Most of us remember where we were
and what we were doing on September 11, 2001.
It was my 7th day as a Tennessean, or as a Californian that
got stuck in the mud… whichever you prefer.
I was a church goer in California, so naturally I immediately began
looking for a church here. In fact, for
two years, I bounced around to different churches because I never quite fit in
at any of them. I was an outsider,
socially unacceptable. My singing was
not the “right” style, my praying wasn’t “formal enough”, and my sharing was “too
personal.” It wasn’t until quite a while
later as I continued my education that I was able to put my finger on what
happened.
CULTURE SHOCK
It was a cultural thing! You see, in California, in the church I was
raised in, as well as the one I went to while I was in college, reading the
Bible and learning about God was taken very personally. My relationship with God wasn’t something to
keep to myself and ponder during my alone time, or a journey I walked all by
myself. It was something that was talked
about in small groups and in sermons.
There was always an encouragement to personalize what you learned about
God, share the ways in which you were growing or struggling, and hold each
other accountable for putting those things into action. Brokenness was acceptable.
Church is a bit different in
Tennessee. Now, let me preface this by
telling you… I don’t make friends easily.

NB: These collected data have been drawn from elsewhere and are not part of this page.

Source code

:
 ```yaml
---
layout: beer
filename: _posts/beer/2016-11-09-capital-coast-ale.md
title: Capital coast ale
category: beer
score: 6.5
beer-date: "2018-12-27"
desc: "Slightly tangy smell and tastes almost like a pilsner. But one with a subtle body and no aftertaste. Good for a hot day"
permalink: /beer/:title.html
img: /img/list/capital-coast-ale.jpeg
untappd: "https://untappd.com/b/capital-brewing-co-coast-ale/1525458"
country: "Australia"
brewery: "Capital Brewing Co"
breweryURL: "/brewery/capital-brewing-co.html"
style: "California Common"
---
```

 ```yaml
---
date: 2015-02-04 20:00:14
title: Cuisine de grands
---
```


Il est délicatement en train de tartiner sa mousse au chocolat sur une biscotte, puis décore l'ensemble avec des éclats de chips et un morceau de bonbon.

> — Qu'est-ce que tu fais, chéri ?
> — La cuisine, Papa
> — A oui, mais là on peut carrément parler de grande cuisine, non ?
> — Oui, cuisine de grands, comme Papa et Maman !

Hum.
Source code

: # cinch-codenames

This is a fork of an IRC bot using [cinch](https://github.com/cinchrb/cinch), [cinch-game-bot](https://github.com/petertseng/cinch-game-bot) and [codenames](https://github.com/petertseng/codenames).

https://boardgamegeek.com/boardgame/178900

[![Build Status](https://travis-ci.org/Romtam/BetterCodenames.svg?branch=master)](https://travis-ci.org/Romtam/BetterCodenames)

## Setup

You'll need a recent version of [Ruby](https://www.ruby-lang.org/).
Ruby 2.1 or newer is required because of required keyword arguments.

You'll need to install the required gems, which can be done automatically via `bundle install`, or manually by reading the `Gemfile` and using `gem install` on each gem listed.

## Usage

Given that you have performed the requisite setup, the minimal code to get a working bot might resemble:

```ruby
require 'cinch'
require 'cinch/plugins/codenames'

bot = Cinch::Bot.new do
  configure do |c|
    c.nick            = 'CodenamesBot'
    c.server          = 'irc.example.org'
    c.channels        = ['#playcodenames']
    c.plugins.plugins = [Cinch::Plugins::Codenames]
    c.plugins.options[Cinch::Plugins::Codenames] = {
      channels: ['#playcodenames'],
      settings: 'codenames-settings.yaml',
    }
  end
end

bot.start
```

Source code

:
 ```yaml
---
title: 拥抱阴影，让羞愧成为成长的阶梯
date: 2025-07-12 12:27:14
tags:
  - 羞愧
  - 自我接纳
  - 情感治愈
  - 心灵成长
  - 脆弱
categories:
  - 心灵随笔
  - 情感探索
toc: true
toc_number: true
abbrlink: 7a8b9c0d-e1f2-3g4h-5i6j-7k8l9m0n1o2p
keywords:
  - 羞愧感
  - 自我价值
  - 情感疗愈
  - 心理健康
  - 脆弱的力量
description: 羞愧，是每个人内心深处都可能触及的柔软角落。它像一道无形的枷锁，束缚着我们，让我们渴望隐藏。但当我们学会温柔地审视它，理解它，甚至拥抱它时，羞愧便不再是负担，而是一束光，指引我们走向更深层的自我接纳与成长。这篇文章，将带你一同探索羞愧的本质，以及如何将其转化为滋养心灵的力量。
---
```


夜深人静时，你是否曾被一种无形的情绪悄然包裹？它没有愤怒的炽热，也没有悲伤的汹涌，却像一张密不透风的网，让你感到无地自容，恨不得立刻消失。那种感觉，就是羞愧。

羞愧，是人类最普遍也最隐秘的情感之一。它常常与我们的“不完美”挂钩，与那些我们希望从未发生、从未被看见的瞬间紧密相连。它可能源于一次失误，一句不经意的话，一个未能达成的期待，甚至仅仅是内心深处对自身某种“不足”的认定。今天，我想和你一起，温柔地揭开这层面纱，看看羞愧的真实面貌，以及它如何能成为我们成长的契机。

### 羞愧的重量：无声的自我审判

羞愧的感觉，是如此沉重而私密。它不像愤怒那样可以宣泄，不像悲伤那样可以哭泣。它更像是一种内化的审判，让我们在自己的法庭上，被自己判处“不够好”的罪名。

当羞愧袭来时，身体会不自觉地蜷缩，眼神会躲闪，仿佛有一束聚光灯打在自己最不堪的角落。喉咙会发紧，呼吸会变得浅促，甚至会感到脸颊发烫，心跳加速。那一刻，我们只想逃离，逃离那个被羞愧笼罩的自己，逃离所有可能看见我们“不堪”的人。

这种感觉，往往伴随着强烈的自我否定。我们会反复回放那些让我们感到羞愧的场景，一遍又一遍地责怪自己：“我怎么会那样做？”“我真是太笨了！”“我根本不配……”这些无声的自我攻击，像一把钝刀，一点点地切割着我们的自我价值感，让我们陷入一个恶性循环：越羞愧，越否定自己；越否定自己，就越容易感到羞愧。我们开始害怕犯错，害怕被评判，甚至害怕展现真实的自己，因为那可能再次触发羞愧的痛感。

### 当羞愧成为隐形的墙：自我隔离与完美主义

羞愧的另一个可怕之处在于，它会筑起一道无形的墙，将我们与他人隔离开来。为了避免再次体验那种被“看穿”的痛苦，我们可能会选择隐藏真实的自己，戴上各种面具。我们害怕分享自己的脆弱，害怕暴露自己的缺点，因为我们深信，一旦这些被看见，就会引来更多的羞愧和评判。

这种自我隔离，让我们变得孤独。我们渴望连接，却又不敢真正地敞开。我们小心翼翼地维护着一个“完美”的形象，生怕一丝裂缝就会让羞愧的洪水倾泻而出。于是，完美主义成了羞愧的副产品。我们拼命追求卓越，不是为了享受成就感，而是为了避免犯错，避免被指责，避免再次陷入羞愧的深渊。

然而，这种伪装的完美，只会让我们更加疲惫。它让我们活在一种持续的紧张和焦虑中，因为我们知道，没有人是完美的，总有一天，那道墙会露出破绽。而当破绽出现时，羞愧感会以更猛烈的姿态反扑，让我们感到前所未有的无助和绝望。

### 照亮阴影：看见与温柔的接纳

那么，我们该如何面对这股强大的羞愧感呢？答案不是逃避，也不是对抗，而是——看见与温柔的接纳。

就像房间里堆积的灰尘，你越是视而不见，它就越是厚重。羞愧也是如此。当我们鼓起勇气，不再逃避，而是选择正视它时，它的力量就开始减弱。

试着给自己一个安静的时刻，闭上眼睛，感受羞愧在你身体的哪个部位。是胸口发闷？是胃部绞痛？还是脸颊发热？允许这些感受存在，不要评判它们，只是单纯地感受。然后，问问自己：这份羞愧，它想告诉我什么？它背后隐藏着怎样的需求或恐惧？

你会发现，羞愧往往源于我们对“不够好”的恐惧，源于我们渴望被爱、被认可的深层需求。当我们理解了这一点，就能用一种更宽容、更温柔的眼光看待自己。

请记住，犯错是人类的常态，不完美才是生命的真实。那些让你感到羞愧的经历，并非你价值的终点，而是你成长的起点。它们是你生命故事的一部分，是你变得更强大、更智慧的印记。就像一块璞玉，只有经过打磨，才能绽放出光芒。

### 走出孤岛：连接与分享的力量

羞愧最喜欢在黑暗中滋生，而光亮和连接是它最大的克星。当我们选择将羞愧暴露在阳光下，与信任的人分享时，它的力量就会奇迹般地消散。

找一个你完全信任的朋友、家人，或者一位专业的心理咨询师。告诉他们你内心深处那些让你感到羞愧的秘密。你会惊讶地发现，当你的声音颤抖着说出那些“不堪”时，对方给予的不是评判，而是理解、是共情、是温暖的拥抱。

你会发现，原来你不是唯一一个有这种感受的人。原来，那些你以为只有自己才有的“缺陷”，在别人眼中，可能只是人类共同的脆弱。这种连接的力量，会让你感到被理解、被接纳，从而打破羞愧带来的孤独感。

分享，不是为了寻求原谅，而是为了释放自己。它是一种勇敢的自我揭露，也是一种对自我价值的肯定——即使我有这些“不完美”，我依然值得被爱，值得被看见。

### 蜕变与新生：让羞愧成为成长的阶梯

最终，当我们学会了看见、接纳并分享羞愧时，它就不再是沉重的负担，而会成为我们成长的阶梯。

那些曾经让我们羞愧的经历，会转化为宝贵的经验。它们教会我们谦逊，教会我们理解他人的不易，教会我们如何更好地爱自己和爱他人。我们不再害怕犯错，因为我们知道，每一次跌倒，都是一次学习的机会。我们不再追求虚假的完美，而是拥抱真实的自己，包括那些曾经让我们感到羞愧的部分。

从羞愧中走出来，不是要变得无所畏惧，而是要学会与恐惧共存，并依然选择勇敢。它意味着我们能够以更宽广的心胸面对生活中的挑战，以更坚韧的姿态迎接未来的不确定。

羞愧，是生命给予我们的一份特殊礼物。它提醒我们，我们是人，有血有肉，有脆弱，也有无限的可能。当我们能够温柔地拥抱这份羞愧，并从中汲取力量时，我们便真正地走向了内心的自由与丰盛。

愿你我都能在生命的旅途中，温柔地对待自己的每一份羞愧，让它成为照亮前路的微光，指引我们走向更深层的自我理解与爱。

Good friends that accept me for who I am, try to understand me on more
than a superficial level, and hold me accountable to be the person God wants me
to be are pretty void in my life. It is
a void I feel bitterly sometimes. That
being said, my hypothesis about the cultural difference between church-goers in
California and Tennessee is the level of personalization that is considered
acceptable to share. Now, please do NOT
hear me say that Tennesseans are shallow, or do not personalize what they are
learning about God, it’s just less socially acceptable to talk about those
things openly. I also don't want to insinuate that either way of thinking or behaving is right or wrong. I suspect those are
conversations that are shared with intimate friends (remember my statement from
above?) rather than openly in church.
So, how do I reconcile my different
way of thinking to being a church-goer in Tennessee? I’m so glad you asked. I don’t.
These differences are irreconcilable.
Instead I hold back. I keep my
hurt feelings to myself. I don’t
challenge other people when the things they say are not what they do. I go to church, and choir, and I worship God,
and go to the social functions and listen to people talk about their lives, and
try to show them that I care about them.
So, now that I’ve shared my
hypothesis (and my hurt) with you, what do you think? I have friends both in California and
Tennessee that are church goers. Is your
experience of church different? Do you
think there are other factors that I am not considering? I am very interested in your comments.